# Automatic flow issue with La Marccco Linea - please help



## Yaman (Oct 30, 2017)

Hi there

Hope all is well ,

apologies for the rushed message , we are a small independent coffee house and have manage to fixed all bits with our espresso machine until today !

not sure how it happened , but our configuration for the volumetric espresso shots no longer function's , if pressed , it will flow until pressed again .

this could be an easy fix but i could not manage to find a manual to re program it correctly.

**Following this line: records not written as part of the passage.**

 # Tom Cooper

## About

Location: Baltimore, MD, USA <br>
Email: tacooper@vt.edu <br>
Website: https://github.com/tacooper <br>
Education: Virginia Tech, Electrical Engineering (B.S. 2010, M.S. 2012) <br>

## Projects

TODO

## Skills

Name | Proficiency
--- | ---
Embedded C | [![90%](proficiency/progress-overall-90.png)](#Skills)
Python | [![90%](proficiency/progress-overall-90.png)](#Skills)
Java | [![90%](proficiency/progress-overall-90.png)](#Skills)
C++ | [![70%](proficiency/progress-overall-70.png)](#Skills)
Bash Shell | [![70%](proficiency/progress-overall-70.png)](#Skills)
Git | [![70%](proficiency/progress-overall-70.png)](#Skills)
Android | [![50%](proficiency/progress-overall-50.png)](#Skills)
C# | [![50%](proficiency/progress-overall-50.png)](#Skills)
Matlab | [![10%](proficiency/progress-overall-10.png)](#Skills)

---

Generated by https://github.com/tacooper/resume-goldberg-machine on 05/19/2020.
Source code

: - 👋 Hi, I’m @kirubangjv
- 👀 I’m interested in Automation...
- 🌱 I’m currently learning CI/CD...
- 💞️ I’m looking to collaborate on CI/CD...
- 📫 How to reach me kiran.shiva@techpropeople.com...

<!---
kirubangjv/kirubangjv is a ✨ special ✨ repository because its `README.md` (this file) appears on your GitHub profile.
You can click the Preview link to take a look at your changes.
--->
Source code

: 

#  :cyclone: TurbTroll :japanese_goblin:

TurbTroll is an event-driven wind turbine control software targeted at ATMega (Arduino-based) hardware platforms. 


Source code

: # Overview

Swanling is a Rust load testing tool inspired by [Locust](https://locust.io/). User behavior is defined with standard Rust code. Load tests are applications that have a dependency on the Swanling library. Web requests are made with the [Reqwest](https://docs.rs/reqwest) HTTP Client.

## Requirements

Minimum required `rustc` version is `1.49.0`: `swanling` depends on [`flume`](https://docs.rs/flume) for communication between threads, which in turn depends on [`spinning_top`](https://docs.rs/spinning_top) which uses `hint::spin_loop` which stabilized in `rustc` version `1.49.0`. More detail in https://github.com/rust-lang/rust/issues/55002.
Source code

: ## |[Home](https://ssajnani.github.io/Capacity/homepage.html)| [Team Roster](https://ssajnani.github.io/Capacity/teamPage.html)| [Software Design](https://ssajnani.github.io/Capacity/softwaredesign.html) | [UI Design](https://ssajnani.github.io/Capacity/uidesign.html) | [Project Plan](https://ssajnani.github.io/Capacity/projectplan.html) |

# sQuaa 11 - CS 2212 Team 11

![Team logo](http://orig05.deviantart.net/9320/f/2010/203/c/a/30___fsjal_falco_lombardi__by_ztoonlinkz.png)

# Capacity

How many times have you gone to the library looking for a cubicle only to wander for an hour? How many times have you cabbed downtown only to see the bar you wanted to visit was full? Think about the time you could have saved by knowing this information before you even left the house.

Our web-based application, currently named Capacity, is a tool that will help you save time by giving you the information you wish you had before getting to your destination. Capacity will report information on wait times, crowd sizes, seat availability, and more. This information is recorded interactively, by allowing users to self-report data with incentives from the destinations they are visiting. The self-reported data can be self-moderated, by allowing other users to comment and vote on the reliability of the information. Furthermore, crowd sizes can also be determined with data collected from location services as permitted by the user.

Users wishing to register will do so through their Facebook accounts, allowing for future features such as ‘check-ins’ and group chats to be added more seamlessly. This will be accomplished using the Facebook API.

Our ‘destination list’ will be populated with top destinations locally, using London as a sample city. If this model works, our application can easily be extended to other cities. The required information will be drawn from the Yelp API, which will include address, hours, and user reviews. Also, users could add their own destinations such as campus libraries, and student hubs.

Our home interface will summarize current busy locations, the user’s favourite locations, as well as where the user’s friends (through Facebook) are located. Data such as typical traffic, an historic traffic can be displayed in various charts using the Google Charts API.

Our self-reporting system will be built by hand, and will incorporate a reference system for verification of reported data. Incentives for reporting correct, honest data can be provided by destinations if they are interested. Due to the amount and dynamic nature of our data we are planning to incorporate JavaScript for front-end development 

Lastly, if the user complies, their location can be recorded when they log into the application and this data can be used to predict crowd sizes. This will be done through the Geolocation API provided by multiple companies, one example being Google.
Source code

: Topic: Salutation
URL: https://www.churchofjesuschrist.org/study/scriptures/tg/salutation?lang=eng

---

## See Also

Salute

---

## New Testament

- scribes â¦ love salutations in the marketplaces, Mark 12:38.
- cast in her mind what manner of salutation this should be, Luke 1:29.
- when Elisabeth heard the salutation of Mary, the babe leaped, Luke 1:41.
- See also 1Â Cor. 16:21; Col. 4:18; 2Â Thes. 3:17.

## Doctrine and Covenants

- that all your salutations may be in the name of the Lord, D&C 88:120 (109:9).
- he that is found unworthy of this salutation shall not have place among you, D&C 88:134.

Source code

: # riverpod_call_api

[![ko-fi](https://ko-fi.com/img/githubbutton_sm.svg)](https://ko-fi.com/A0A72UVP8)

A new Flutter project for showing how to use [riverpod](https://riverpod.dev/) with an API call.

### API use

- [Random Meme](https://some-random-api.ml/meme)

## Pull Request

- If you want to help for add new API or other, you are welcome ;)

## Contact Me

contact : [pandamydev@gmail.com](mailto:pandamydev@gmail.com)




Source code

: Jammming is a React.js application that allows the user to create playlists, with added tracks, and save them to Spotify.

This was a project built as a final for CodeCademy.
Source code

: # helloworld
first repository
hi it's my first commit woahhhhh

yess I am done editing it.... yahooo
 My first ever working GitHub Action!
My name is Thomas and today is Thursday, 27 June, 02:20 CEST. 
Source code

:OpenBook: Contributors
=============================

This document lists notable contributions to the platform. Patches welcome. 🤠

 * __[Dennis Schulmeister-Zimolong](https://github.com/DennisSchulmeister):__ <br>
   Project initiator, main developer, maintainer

the machine in question is a La Marzocco Linea classic with three groups i think built 2004 ,

any help would be greatly appreciated .

we are in London ( near kings cross station )

Many thanks

Yaman


----------



## espressotechno (Apr 11, 2011)

Try emailing Marzocco UK for a copy of the operating manual.


----------



## jeebsy (May 5, 2013)

Have you tried reprogramming the errant button?


----------



## koi (Oct 12, 2014)

Hold down the right button on keypad (red swirl) until the green light above it flashes.

Then press the button you want to program, this will start the shot.

Press it again to stop it.

Note: if you do this on the left keypad, the machine will automatically transfer the settings to the other groups


----------



## Stanic (Dec 12, 2015)

the operating and technical manuals can be found here

my guess is the flowmeter needs cleaning/exchange


----------



## espressotechno (Apr 11, 2011)

Hard water scale buildup in the heat exchanger circuits will cause the flowmeters to become erratic, resulting in shots being + or -.

A good espresso engineer will descale the HX circuits quite easily....and fit a new water softener cartridge if necessary.


----------



## Yaman (Oct 30, 2017)

amazing thank you all for the your replies , I shall give it a go and come back to you guys with Feed back


----------



## espressotechno (Apr 11, 2011)

*NB* You are in London where the water is very hard.

If the Linea is not fitted with a good water softener system, then you will always have flow problems due to scale buildup.


----------